**Stored data entries:**
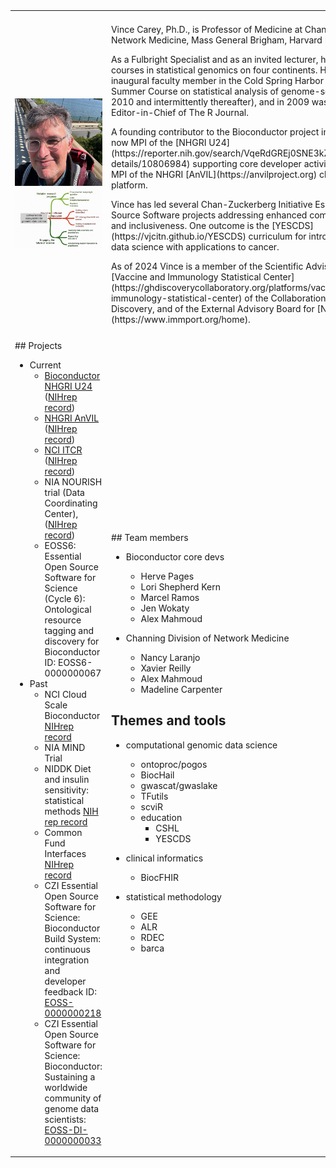 
<br>
<br>
<table border="0">
 <tr>
    <td><b style="font-size:30px">  </b></td>
    <td><b style="font-size:30px">  </b></td>
    <td><b style="font-size:30px">  </b></td>
    <td><b style="font-size:30px">  </b></td>
 </tr>
 <tr>
<td colspan="2">
<img src="man/figures/vjcsq.jpeg" width=450px/>
<img src="man/figures/softeco.png" width=450px/>
</td>
<td colspan="2">
 <p>
Vince Carey, Ph.D., is Professor of Medicine at Channing Division of Network
Medicine, Mass General Brigham, Harvard Medical School.
<p>
As a Fulbright Specialist and as an invited lecturer, he has given short courses in statistical genomics on four continents. He was an inaugural faculty member in the Cold Spring Harbor Laboratory Summer Course on statistical analysis of genome-scale data (2005-2010 and intermittently thereafter), and in 2009 was inaugural Editor-in-Chief of The R Journal. 
<p>
A founding contributor to the Bioconductor project in 2001, Vince is now MPI of the
[NHGRI U24](https://reporter.nih.gov/search/VqeRdGREj0SNE3kZAPXvdg/project-details/10806984) supporting core 
developer activities.  He is also MPI of the NHGRI [AnVIL](https://anvilproject.org) cloud computing platform. 
<p>
Vince has led several Chan-Zuckerberg Initiative Essential Open Source Software projects
addressing enhanced community support and inclusiveness.  One outcome is the [YESCDS](https://vjcitn.github.io/YESCDS)
curriculum for introductory genomic data science with applications to cancer.
<p>
As of 2024 Vince is a member of the Scientific Advisory Board of the [Vaccine and Immunology Statistical Center](https://ghdiscoverycollaboratory.org/platforms/vaccine-immunology-statistical-center) of the Collaboration for AIDS Vaccine Discovery, and of the External Advisory Board for [NIAID ImmPort](https://www.immport.org/home).
</td>
 </tr>


 <tr>
    <td><b style="font-size:30px">  </b></td>
    <td><b style="font-size:30px">  </b></td>
    <td><b style="font-size:30px">  </b></td>
    <td><b style="font-size:30px">  </b></td>
 </tr>

 <tr>

<td colspan="2">
## Projects

- Current
    - [Bioconductor NHGRI U24](https://bioconductor.org) ([NIHrep record](https://reporter.nih.gov/project-details/10088557))
    - [NHGRI AnVIL](https://anvilproject.org) ([NIHrep record](https://reporter.nih.gov/project-details/10892285))
    - [NCI ITCR](https://www.cancer.gov/about-nci/organization/cssi/resources/informatics-tools) ([NIHrep record](https://reporter.nih.gov/project-details/10865962))
    - NIA NOURISH trial (Data Coordinating Center), ([NIHrep record](https://reporter.nih.gov/project-details/10249066))
    - EOSS6: Essential Open Source Software for Science (Cycle 6): Ontological resource tagging and discovery for Bioconductor ID: EOSS6-0000000067
- Past
    - NCI Cloud Scale Bioconductor [NIHrep record](https://reporter.nih.gov/project-details/9295396)
    - NIA MIND Trial
    - NIDDK Diet and insulin sensitivity: statistical methods [NIH rep record](https://reporter.nih.gov/project-details/8788350)
    - Common Fund Interfaces [NIHrep record](https://reporter.nih.gov/project-details/10356362)
    - CZI Essential Open Source Software for Science: Bioconductor Build System: continuous integration and developer feedback ID: [EOSS-0000000218](https://chanzuckerberg.com/eoss/proposals/bioconductor-build-system-continuous-integration-and-developer-feedback/)
    - CZI Essential Open Source Software for Science: Bioconductor: Sustaining a worldwide community of genome data scientists: [EOSS-DI-0000000033](https://chanzuckerberg.com/eoss/proposals/bioconductor-sustaining-a-worldwide-community-of-genome-data-scientists/)
</td>


<td colspan="2">
## Team members

- Bioconductor core devs
    - Herve Pages
    - Lori Shepherd Kern
    - Marcel Ramos
    - Jen Wokaty
    - Alex Mahmoud

- Channing Division of Network Medicine
    - Nancy Laranjo
    - Xavier Reilly
    - Alex Mahmoud
    - Madeline Carpenter

## Themes and tools

- computational genomic data science
    - ontoproc/pogos
    - BiocHail
    - gwascat/gwaslake
    - TFutils
    - scviR
    - education
        - CSHL
        - YESCDS

- clinical informatics
    - BiocFHIR

- statistical methodology
    - GEE
    - ALR
    - RDEC
    - barca
</td>
</tr>
</table>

**EXERCISE GOAL:** Look for the string "AnVIL" in the data above and return every line that has it.

**RESPONSE TO THE TASK:**
developer activities.  He is also MPI of the NHGRI [AnVIL](https://anvilproject.org) cloud computing platform. 
    - [NHGRI AnVIL](https://anvilproject.org) ([NIHrep record](https://reporter.nih.gov/project-details/10892285))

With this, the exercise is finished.